- Source material:
════════════════

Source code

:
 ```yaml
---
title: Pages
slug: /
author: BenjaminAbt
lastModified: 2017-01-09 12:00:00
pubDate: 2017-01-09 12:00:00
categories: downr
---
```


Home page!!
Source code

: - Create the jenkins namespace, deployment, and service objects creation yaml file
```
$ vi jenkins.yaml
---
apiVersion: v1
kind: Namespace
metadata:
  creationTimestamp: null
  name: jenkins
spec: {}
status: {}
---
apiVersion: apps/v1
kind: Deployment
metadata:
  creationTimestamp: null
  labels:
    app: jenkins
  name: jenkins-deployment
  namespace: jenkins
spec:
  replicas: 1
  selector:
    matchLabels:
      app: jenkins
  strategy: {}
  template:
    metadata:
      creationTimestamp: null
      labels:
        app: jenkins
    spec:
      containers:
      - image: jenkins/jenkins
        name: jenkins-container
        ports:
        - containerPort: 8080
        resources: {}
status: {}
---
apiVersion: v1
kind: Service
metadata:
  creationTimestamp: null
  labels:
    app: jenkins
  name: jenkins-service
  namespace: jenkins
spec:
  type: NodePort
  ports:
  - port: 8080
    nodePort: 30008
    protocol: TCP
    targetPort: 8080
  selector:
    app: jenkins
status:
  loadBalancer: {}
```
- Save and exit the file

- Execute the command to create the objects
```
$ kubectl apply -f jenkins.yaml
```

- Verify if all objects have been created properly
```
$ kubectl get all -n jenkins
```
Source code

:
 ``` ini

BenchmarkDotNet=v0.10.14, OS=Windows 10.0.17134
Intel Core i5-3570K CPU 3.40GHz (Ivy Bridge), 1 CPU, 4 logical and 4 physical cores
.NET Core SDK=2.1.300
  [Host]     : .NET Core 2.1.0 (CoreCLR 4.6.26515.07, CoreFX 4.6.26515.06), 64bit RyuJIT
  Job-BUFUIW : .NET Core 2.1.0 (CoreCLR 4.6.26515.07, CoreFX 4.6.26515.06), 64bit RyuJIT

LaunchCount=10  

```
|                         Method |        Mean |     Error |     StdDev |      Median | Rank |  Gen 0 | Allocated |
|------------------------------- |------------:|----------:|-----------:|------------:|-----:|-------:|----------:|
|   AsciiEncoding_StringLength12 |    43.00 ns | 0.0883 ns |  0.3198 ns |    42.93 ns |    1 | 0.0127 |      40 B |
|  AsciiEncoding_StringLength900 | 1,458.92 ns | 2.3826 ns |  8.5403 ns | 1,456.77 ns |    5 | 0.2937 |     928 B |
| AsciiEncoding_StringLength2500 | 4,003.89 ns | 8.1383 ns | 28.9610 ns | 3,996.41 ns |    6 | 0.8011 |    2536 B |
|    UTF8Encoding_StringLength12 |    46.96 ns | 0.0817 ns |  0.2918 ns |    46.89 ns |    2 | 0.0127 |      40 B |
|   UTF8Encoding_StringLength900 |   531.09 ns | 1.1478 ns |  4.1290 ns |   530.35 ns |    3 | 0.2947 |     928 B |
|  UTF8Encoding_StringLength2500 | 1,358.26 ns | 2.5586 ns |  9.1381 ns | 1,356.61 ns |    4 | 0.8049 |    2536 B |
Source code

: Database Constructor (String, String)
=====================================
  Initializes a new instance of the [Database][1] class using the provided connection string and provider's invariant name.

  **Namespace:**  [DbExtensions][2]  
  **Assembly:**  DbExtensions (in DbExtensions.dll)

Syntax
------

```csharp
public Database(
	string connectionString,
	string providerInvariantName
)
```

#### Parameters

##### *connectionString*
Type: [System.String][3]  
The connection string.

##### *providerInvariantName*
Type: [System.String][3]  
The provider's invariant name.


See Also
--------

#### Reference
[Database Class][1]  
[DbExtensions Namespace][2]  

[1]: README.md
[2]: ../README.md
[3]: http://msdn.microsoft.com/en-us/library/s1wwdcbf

════════════════

Starting at the line above that contains "- Verify if", write out each line exactly until the line that contains "AsciiEncoding_StringLength2500 | 4,003.89" has been written, and stop there.

- Verify if all objects have been created properly
```
$ kubectl get all -n jenkins
```
Source code

:
 ``` ini

BenchmarkDotNet=v0.10.14, OS=Windows 10.0.17134
Intel Core i5-3570K CPU 3.40GHz (Ivy Bridge), 1 CPU, 4 logical and 4 physical cores
.NET Core SDK=2.1.300
  [Host]     : .NET Core 2.1.0 (CoreCLR 4.6.26515.07, CoreFX 4.6.26515.06), 64bit RyuJIT
  Job-BUFUIW : .NET Core 2.1.0 (CoreCLR 4.6.26515.07, CoreFX 4.6.26515.06), 64bit RyuJIT

LaunchCount=10  

```
|                         Method |        Mean |     Error |     StdDev |      Median | Rank |  Gen 0 | Allocated |
|------------------------------- |------------:|----------:|-----------:|------------:|-----:|-------:|----------:|
|   AsciiEncoding_StringLength12 |    43.00 ns | 0.0883 ns |  0.3198 ns |    42.93 ns |    1 | 0.0127 |      40 B |
|  AsciiEncoding_StringLength900 | 1,458.92 ns | 2.3826 ns |  8.5403 ns | 1,456.77 ns |    5 | 0.2937 |     928 B |
| AsciiEncoding_StringLength2500 | 4,003.89 ns | 8.1383 ns | 28.9610 ns | 3,996.41 ns |    6 | 0.8011 |    2536 B |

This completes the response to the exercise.